An Army chaplain told this story. At one of the last places that I served, a very good chaplain had been passed over for promotion. It didn't look good for him. When it came time for promotions to be announced, I had to tell him that he didn't make it. I had to do that two years running. I hated it. There was a long sidewalk in front of his office, and I hated walking down that long sidewalk. I hated breaking the news to him.
But I went to bat for him. I got our commander to help. It took us two years, but we got that chaplain promoted. I was surprised, because I didn't think that we could do it -- but we did do it. I was surprised and very happy.
But I don't recall that chaplain saying thanks. It bothered me a little, because I had tried hard to help him -- and it WORKED!!! If it hadn't worked, I wouldn't have expected any thanks -- but it WORKED!!! And then nothing -- no thanks! At least, that's the way I remember it. Maybe I forgot.
But several years later, I ran across that man at a meeting. We had lunch together, and he told me how much he appreciated what I had done for him. It was a wonderful moment -- a healing moment. It shouldn't have made that much difference, but it did! I didn't help him so that he would say thanks -- but I was glad when he did. It meant a lot to me.

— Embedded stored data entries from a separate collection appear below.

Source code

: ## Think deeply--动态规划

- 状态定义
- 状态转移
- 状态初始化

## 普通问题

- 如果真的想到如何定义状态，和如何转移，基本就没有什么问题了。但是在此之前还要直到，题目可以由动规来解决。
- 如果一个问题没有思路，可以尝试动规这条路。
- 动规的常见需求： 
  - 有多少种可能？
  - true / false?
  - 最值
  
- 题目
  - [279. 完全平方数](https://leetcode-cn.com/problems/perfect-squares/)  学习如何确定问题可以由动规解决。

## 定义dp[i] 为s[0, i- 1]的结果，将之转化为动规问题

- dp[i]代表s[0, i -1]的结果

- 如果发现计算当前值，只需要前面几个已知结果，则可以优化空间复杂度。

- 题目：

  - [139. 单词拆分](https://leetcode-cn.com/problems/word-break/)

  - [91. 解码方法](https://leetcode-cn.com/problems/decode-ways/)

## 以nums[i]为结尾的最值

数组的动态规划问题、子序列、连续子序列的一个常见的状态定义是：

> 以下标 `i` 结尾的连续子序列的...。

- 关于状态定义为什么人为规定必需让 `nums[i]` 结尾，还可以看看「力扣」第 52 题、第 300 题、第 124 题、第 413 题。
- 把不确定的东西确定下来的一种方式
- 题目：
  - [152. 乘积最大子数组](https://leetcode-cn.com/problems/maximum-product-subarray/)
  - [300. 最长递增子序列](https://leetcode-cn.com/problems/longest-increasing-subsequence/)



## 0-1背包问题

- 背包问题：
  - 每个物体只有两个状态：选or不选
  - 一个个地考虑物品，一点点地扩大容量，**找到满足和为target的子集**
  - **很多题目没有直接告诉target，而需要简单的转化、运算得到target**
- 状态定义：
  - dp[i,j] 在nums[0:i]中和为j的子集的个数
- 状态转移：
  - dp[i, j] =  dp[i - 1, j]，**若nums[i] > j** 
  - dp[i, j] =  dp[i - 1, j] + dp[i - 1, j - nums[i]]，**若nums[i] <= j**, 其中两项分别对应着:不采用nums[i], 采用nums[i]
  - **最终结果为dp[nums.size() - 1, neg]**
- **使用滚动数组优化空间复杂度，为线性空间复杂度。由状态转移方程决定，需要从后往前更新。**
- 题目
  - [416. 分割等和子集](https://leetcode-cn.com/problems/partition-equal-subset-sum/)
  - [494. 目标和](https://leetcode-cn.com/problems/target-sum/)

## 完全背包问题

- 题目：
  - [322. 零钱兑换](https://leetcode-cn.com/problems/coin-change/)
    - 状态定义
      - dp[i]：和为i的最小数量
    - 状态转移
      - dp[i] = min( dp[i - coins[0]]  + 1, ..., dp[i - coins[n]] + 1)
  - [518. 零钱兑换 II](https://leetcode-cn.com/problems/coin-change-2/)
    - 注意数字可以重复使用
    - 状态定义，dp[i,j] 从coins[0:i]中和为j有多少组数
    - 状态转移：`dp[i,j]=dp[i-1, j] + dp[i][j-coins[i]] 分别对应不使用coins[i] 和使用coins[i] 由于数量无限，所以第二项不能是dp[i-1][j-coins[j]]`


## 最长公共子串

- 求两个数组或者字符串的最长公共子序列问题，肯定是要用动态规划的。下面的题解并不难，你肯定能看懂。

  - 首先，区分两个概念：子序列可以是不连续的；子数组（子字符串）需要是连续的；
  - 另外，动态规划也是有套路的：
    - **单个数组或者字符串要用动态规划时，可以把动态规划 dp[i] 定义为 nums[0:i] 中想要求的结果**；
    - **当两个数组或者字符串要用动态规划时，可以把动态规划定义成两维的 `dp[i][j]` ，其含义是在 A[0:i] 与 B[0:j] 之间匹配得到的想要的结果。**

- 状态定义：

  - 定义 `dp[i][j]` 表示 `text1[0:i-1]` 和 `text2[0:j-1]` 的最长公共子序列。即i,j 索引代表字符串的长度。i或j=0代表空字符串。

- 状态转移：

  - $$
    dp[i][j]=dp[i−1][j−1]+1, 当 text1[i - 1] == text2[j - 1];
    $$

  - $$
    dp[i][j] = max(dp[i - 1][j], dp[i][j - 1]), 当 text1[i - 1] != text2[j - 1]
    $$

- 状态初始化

That's one reason that I believe that the leper who returned to say thanks did something really nice for Jesus. That's one reason I believe that Jesus, who was on his way to his cross, was able to put Jerusalem out of his mind for a few minutes. The healing was Jesus' gift to that man. The thanks was that man's gift to Jesus.
Did you ever have anything like that happen to you? So few people take time to say thanks. What about teachers! Good teachers really put themselves out to help their students. Good teachers really make a difference in kid's lives. I wonder how many kids stop to say thanks. Not many, I think.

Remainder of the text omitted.